§ DATA SUPPLIED
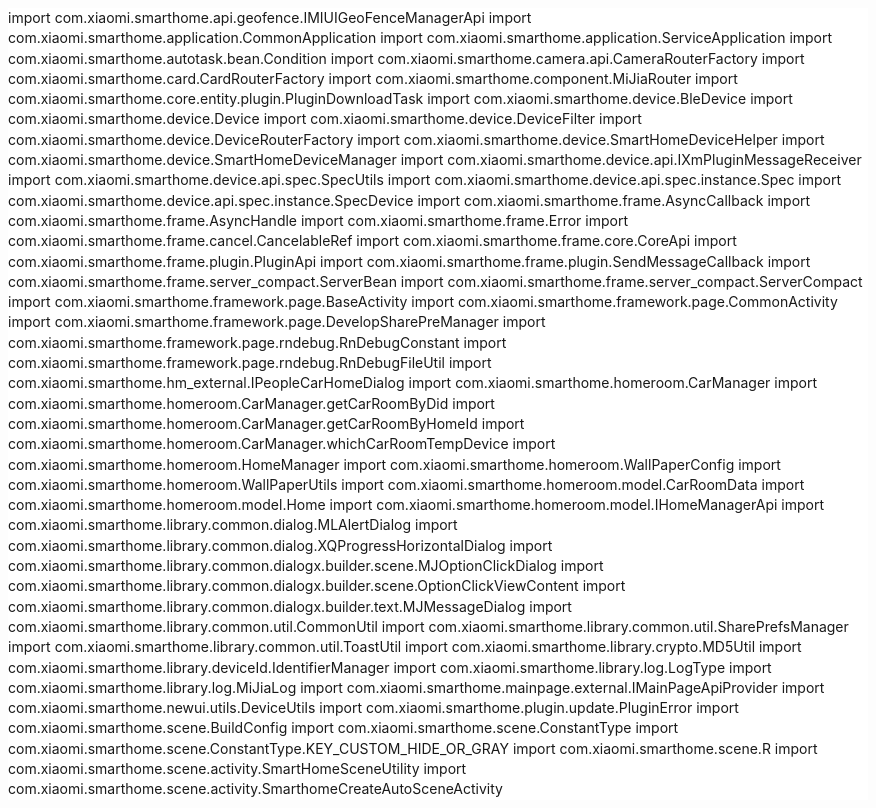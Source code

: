 import com.xiaomi.smarthome.api.geofence.IMIUIGeoFenceManagerApi
import com.xiaomi.smarthome.application.CommonApplication
import com.xiaomi.smarthome.application.ServiceApplication
import com.xiaomi.smarthome.autotask.bean.Condition
import com.xiaomi.smarthome.camera.api.CameraRouterFactory
import com.xiaomi.smarthome.card.CardRouterFactory
import com.xiaomi.smarthome.component.MiJiaRouter
import com.xiaomi.smarthome.core.entity.plugin.PluginDownloadTask
import com.xiaomi.smarthome.device.BleDevice
import com.xiaomi.smarthome.device.Device
import com.xiaomi.smarthome.device.DeviceFilter
import com.xiaomi.smarthome.device.DeviceRouterFactory
import com.xiaomi.smarthome.device.SmartHomeDeviceHelper
import com.xiaomi.smarthome.device.SmartHomeDeviceManager
import com.xiaomi.smarthome.device.api.IXmPluginMessageReceiver
import com.xiaomi.smarthome.device.api.spec.SpecUtils
import com.xiaomi.smarthome.device.api.spec.instance.Spec
import com.xiaomi.smarthome.device.api.spec.instance.SpecDevice
import com.xiaomi.smarthome.frame.AsyncCallback
import com.xiaomi.smarthome.frame.AsyncHandle
import com.xiaomi.smarthome.frame.Error
import com.xiaomi.smarthome.frame.cancel.CancelableRef
import com.xiaomi.smarthome.frame.core.CoreApi
import com.xiaomi.smarthome.frame.plugin.PluginApi
import com.xiaomi.smarthome.frame.plugin.SendMessageCallback
import com.xiaomi.smarthome.frame.server_compact.ServerBean
import com.xiaomi.smarthome.frame.server_compact.ServerCompact
import com.xiaomi.smarthome.framework.page.BaseActivity
import com.xiaomi.smarthome.framework.page.CommonActivity
import com.xiaomi.smarthome.framework.page.DevelopSharePreManager
import com.xiaomi.smarthome.framework.page.rndebug.RnDebugConstant
import com.xiaomi.smarthome.framework.page.rndebug.RnDebugFileUtil
import com.xiaomi.smarthome.hm_external.IPeopleCarHomeDialog
import com.xiaomi.smarthome.homeroom.CarManager
import com.xiaomi.smarthome.homeroom.CarManager.getCarRoomByDid
import com.xiaomi.smarthome.homeroom.CarManager.getCarRoomByHomeId
import com.xiaomi.smarthome.homeroom.CarManager.whichCarRoomTempDevice
import com.xiaomi.smarthome.homeroom.HomeManager
import com.xiaomi.smarthome.homeroom.WallPaperConfig
import com.xiaomi.smarthome.homeroom.WallPaperUtils
import com.xiaomi.smarthome.homeroom.model.CarRoomData
import com.xiaomi.smarthome.homeroom.model.Home
import com.xiaomi.smarthome.homeroom.model.IHomeManagerApi
import com.xiaomi.smarthome.library.common.dialog.MLAlertDialog
import com.xiaomi.smarthome.library.common.dialog.XQProgressHorizontalDialog
import com.xiaomi.smarthome.library.common.dialogx.builder.scene.MJOptionClickDialog
import com.xiaomi.smarthome.library.common.dialogx.builder.scene.OptionClickViewContent
import com.xiaomi.smarthome.library.common.dialogx.builder.text.MJMessageDialog
import com.xiaomi.smarthome.library.common.util.CommonUtil
import com.xiaomi.smarthome.library.common.util.SharePrefsManager
import com.xiaomi.smarthome.library.common.util.ToastUtil
import com.xiaomi.smarthome.library.crypto.MD5Util
import com.xiaomi.smarthome.library.deviceId.IdentifierManager
import com.xiaomi.smarthome.library.log.LogType
import com.xiaomi.smarthome.library.log.MiJiaLog
import com.xiaomi.smarthome.mainpage.external.IMainPageApiProvider
import com.xiaomi.smarthome.newui.utils.DeviceUtils
import com.xiaomi.smarthome.plugin.update.PluginError
import com.xiaomi.smarthome.scene.BuildConfig
import com.xiaomi.smarthome.scene.ConstantType
import com.xiaomi.smarthome.scene.ConstantType.KEY_CUSTOM_HIDE_OR_GRAY
import com.xiaomi.smarthome.scene.R
import com.xiaomi.smarthome.scene.activity.SmartHomeSceneUtility
import com.xiaomi.smarthome.scene.activity.SmarthomeCreateAutoSceneActivity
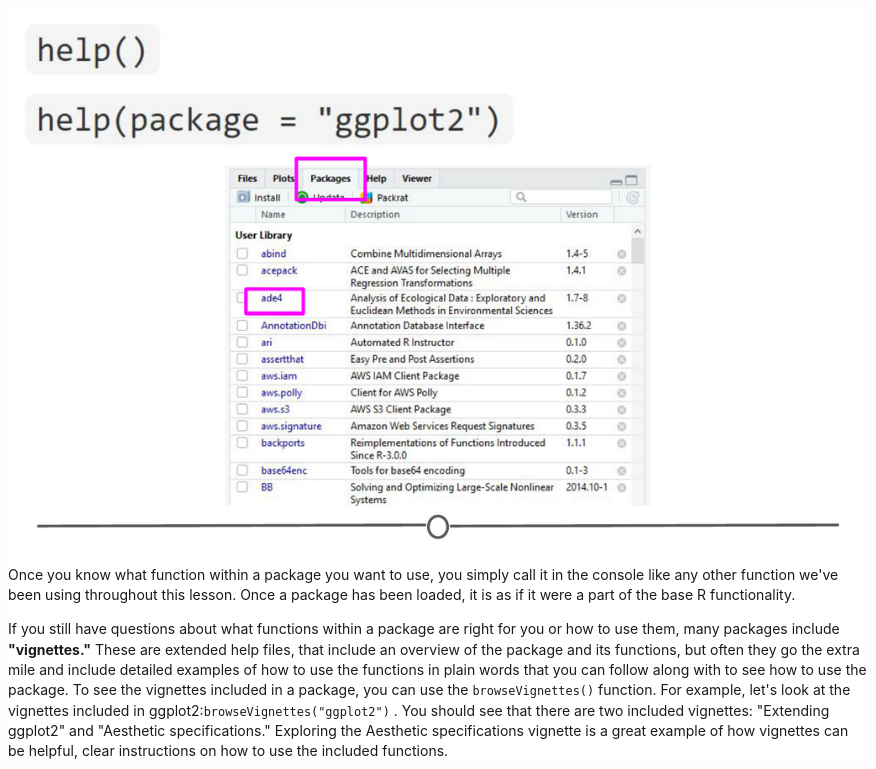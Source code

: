 ![**The help functions available to you**](resources/images/08_DST_R_packages/08_DST_R_packages-17.png)

Once you know what function within a package you want to use, you simply call it in the console like any other function we've been using throughout this lesson. Once a package has been loaded, it is as if it were a part of the base R functionality. 

If you still have questions about what functions within a package are right for you or how to use them, many packages include **"vignettes."** These are extended help files, that include an overview of the package and its functions, but often they go the extra mile and include detailed examples of how to use the functions in plain words that you can follow along with to see how to use the package. To see the vignettes included in a package, you can use the `browseVignettes()` function. For example, let's look at the vignettes included in ggplot2:`browseVignettes("ggplot2")` . You should see that there are two included vignettes: "Extending ggplot2" and "Aesthetic specifications." Exploring the Aesthetic specifications vignette is a great example of how vignettes can be helpful, clear instructions on how to use the included functions.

§ WHAT IS BEING ASKED
Would you please repeat exactly the lines above, starting at the line with "import com.xiaomi.smarthome.camera.api.CameraRouterFactory" and stopping at the line with "import com.xiaomi.smarthome.framework.page.BaseActivity", both included?

§ SOLUTION BELOW
import com.xiaomi.smarthome.camera.api.CameraRouterFactory
import com.xiaomi.smarthome.card.CardRouterFactory
import com.xiaomi.smarthome.component.MiJiaRouter
import com.xiaomi.smarthome.core.entity.plugin.PluginDownloadTask
import com.xiaomi.smarthome.device.BleDevice
import com.xiaomi.smarthome.device.Device
import com.xiaomi.smarthome.device.DeviceFilter
import com.xiaomi.smarthome.device.DeviceRouterFactory
import com.xiaomi.smarthome.device.SmartHomeDeviceHelper
import com.xiaomi.smarthome.device.SmartHomeDeviceManager
import com.xiaomi.smarthome.device.api.IXmPluginMessageReceiver
import com.xiaomi.smarthome.device.api.spec.SpecUtils
import com.xiaomi.smarthome.device.api.spec.instance.Spec
import com.xiaomi.smarthome.device.api.spec.instance.SpecDevice
import com.xiaomi.smarthome.frame.AsyncCallback
import com.xiaomi.smarthome.frame.AsyncHandle
import com.xiaomi.smarthome.frame.Error
import com.xiaomi.smarthome.frame.cancel.CancelableRef
import com.xiaomi.smarthome.frame.core.CoreApi
import com.xiaomi.smarthome.frame.plugin.PluginApi
import com.xiaomi.smarthome.frame.plugin.SendMessageCallback
import com.xiaomi.smarthome.frame.server_compact.ServerBean
import com.xiaomi.smarthome.frame.server_compact.ServerCompact
import com.xiaomi.smarthome.framework.page.BaseActivity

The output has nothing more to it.